Our shared genetic heritage automatically, before consciousness, fills in missing data. For instance, our visual space does not have holes for things we don’t see. However our internal worldview is not exclusively sensory, it is also built by our needs, fears, wants, and goals. The sources of these non-tangible aspects of our worldview will be developed in Brain through the Ages and Development to the Adult Mind.
Although we share a broad genetics, there are specific individual differences, like neural threshold levels, which idiosyncratically mold the way sensory data is categorized.
Figure 2.1 captures, at a high level, the stages an adult’s understanding of the external world goes through as we struggle our way through daily life. This initial depiction of the path goes clockwise from the top left. It’s much simplified to major items. Later pages develop the stages further, but let’s consider this figure first.
Upper left. External Physical World
The external world is complete and connected. It is vast and mostly unavailable to any single one of us, yet each of us assume that the pieces we perceive are reflective of the overall world. This point of view projection lies at the core of many objective-subjective debates. Since we each perceive unique portions of reality, we each project unique totalities of reality. That’s all very abstruse at this time. Take a glance at the flash fiction story, “Alien Sofa“, for a concrete example.
Now, philosophers may argue about whether the world exists or is just imagined in one’s mind. I’m not a philosopher. I’m more pragmatic. Such solipsism has no utility.
Upper right. Sensed Physical World
The initial neural response is to categorize the data obtained via individual senses and send the categories further into the brain for enhancement.
The portion of that complete reality we see is often incomplete and disconnected. Would it surprise you to learn that only 30–100 of the many millions of bodily impulses traveling up the spinal cord make it beyond the brainstem? It’s true and even that limited number is further weaned by the limbic system, according to our needs, goals, and fears. Only a select few signals, from the spinal cord, reach our frontal cortex and our conscious attention.

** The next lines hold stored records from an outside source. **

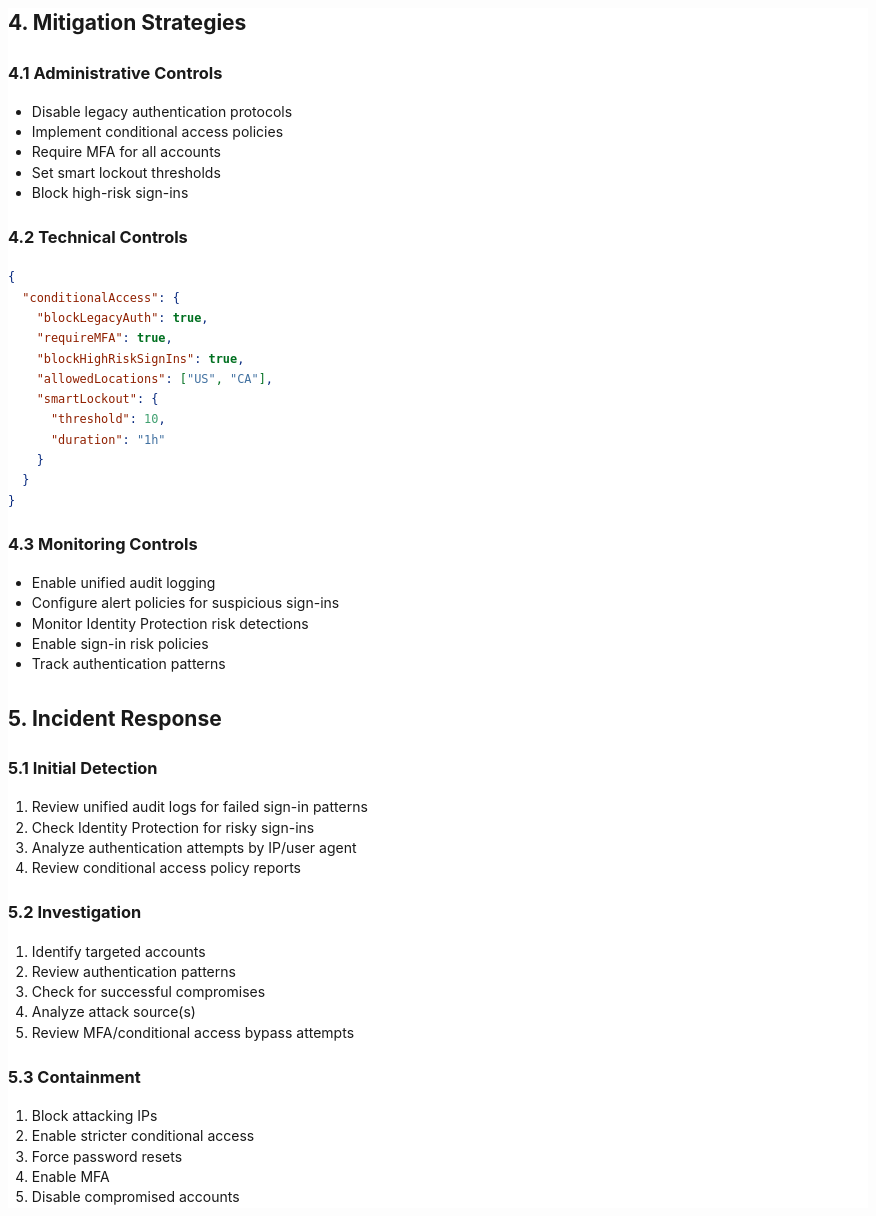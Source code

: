 ## 4. Mitigation Strategies

### 4.1 Administrative Controls
- Disable legacy authentication protocols
- Implement conditional access policies
- Require MFA for all accounts
- Set smart lockout thresholds
- Block high-risk sign-ins

### 4.2 Technical Controls
```json
{
  "conditionalAccess": {
    "blockLegacyAuth": true,
    "requireMFA": true,
    "blockHighRiskSignIns": true,
    "allowedLocations": ["US", "CA"],
    "smartLockout": {
      "threshold": 10,
      "duration": "1h" 
    }
  }
}
```

### 4.3 Monitoring Controls
- Enable unified audit logging
- Configure alert policies for suspicious sign-ins
- Monitor Identity Protection risk detections
- Enable sign-in risk policies
- Track authentication patterns

## 5. Incident Response

### 5.1 Initial Detection
1. Review unified audit logs for failed sign-in patterns
2. Check Identity Protection for risky sign-ins
3. Analyze authentication attempts by IP/user agent
4. Review conditional access policy reports

### 5.2 Investigation
1. Identify targeted accounts
2. Review authentication patterns
3. Check for successful compromises
4. Analyze attack source(s)
5. Review MFA/conditional access bypass attempts

### 5.3 Containment
1. Block attacking IPs
2. Enable stricter conditional access
3. Force password resets
4. Enable MFA
5. Disable compromised accounts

Of course, information from cranial senses – sight, audio, taste, and odor – come more directly into the cortex. That data is significantly enhanced by our cortical processing. In this stage, the emphasis is extracting objects from our local environment.

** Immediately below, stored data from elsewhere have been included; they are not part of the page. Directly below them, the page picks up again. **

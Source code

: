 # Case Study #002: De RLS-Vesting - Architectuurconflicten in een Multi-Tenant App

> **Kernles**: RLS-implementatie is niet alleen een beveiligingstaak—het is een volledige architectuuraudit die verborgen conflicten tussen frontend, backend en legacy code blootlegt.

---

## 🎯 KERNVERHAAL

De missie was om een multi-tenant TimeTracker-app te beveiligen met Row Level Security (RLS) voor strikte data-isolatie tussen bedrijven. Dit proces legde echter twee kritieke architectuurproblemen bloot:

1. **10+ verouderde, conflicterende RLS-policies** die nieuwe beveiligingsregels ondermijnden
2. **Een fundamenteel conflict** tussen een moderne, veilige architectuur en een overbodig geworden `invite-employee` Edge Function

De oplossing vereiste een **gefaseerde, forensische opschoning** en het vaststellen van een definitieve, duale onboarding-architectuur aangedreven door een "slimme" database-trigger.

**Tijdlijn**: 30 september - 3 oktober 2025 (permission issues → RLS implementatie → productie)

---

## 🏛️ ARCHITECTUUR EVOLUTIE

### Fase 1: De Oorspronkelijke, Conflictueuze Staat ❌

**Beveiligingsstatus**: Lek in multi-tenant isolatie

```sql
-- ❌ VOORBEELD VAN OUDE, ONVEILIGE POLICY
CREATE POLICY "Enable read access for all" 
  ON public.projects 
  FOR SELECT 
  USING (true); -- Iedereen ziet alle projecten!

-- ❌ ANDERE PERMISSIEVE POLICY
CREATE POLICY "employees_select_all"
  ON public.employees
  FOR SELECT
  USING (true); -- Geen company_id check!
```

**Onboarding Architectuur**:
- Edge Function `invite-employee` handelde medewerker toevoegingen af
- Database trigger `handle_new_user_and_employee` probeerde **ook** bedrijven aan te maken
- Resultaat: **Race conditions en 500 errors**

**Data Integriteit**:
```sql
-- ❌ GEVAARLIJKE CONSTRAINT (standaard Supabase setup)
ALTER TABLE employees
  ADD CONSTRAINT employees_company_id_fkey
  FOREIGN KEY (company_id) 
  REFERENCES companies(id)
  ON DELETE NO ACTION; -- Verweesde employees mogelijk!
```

As will be mentioned many times, the neural threshold (the magnitude of electrical potential a neuron’s dendrites must deliver to cause it to fire) is not one set value for all humans. It is a range. Since we individually can have unique neural threshold, that provides another avenue by which we may perceive things differently, in the event two of use experience the same reality slice.
Lower right. Primitive Mental World
Before cranial sensory data is available for conscious consideration, it is further accumulated into combined information. A person looks at the sensed physical world and uses their needs, goals, and fears to assess the physical facts for utility. These stored memories and traits result from the limbic system merging the 3S Imperatives – Satiety, Sex, and Safety – onto the sensed physical reality. These new, augmented and abstracted categories simplify analysis by removing non-interesting information. The collection of the resulting categories can be labeled a situation.The current situation is inductively compared against remembered situations. One of our needs may be satisfied in a particular remembered situation while other needs aren’t. In other words, the emotional valence of a particular situation rarely satisfies completely. This is the start of the explanation to why we often feel conflicted in our choices.

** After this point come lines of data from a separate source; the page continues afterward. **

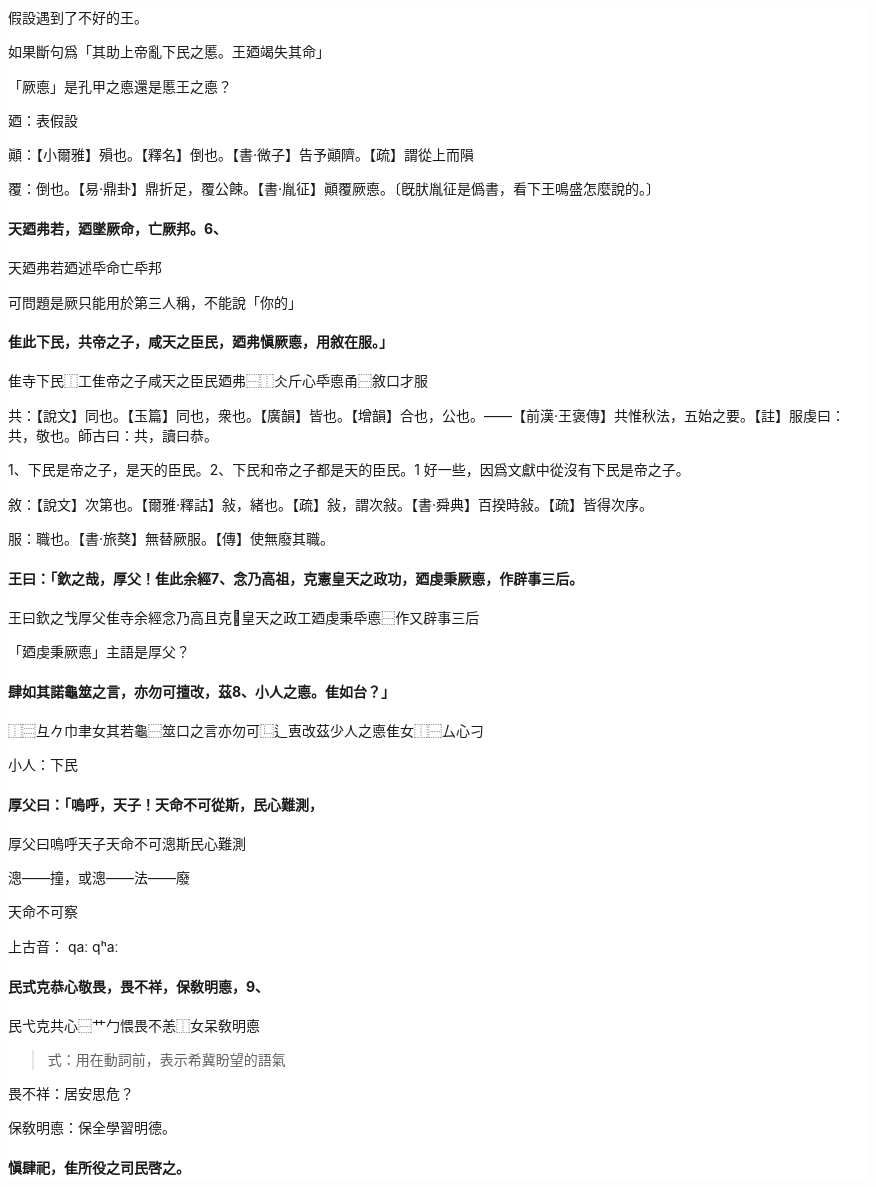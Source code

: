 假設遇到了不好的王。

如果斷句爲「其助上帝亂下民之慝。王廼竭失其命」

「厥㥁」是孔甲之㥁還是慝王之㥁？

廼：表假設

顚：【小爾雅】殞也。【釋名】倒也。【書·微子】告予顚隮。【疏】謂從上而隕

覆：倒也。【易·鼎卦】鼎折足，覆公餗。【書·胤征】顚覆厥㥁。〔旣肰胤征是僞書，看下王鳴盛怎麼說的。〕

#### 天廼弗若，廼墜厥命，亡厥邦。6、

天廼弗若廼述氒命亡氒邦

可問題是厥只能用於第三人稱，不能說「你的」

#### 隹此下民，共帝之子，咸天之臣民，廼弗愼厥㥁，用敘在服。」

隹寺下民⿰工隹帝之子咸天之臣民廼弗⿱⿰仌斤心氒㥁甬⿱敘口才服

共：【說文】同也。【玉篇】同也，衆也。【廣韻】皆也。【增韻】合也，公也。——【前漢·王褒傳】共惟秋法，五始之要。【註】服虔曰：共，敬也。師古曰：共，讀曰恭。

1、下民是帝之子，是天的臣民。2、下民和帝之子都是天的臣民。1 好一些，因爲文獻中從沒有下民是帝之子。

敘：【說文】次第也。【爾雅·釋詁】敍，緒也。【疏】敍，謂次敍。【書·舜典】百揆時敍。【疏】皆得次序。

服：職也。【書·旅獒】無替厥服。【傳】使無廢其職。

#### 王曰：「欽之哉，厚父！隹此余經7、念乃高祖，克憲皇天之政功，廼虔秉厥㥁，作辟事三后。

王曰欽之𢦏厚父隹寺余經念乃高且克𡩜皇天之政工廼虔秉氒㥁⿱作又辟事三后

「廼虔秉厥㥁」主語是厚父？

#### 肆如其諾龜筮之言，亦勿可擅改，茲8、小人之㥁。隹如台？」

⿰⿳彑𠂊巾聿女其若龜⿱筮口之言亦勿可⿺辶叀改茲少人之㥁隹女⿰⿱厶心刁

小人：下民

#### 厚父曰：「嗚呼，天子！天命不可從斯，民心難測，

厚父曰嗚呼天子天命不可漗斯民心難測

漗——撞，或漗——法——廢

天命不可察

上古音： qaː qʰaː

#### 民式克恭心敬畏，畏不祥，保敎明㥁，9、

民弋克共心⿱艹勹愄畏不恙⿰女呆敎明㥁

> 式：用在動詞前，表示希冀盼望的語氣

畏不祥：居安思危？

保敎明㥁：保全學習明德。

#### 愼肆祀，隹所役之司民啓之。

Lower left. Effective Mental World
So far, this path from external to internal is the same for man as for lower animals. Now though, we subject the categorized data to assessment by our intellect, both by logic and by similarity to experience. With learned knowledge, we smooth and link our situations and their component categories together. Our knowledge and presumptions about relationships between categories creates a tidier internal worldview upon which we will base our actions.
With our knowledge incomplete and our understanding of interconnections imperfect, we may enforce consistency and logic only within limited domains of our worldview. That’s a source of cognitive dissonance. An example of domains with scope is an individual whose warm and sincere in personal dealings yet ruthless in business transactions.
For simplicity I’ve shown processes in Figure 2.1 as uni-directional, actually there is a rapid interchange of preliminary recognitions that are shared across the various, simultaneously occurring processes. For instance, a first impression in the sensed physical world stage which promises to satisfy completely the sexual imperative can direct attention back to specific areas of the external physical world for further details right away.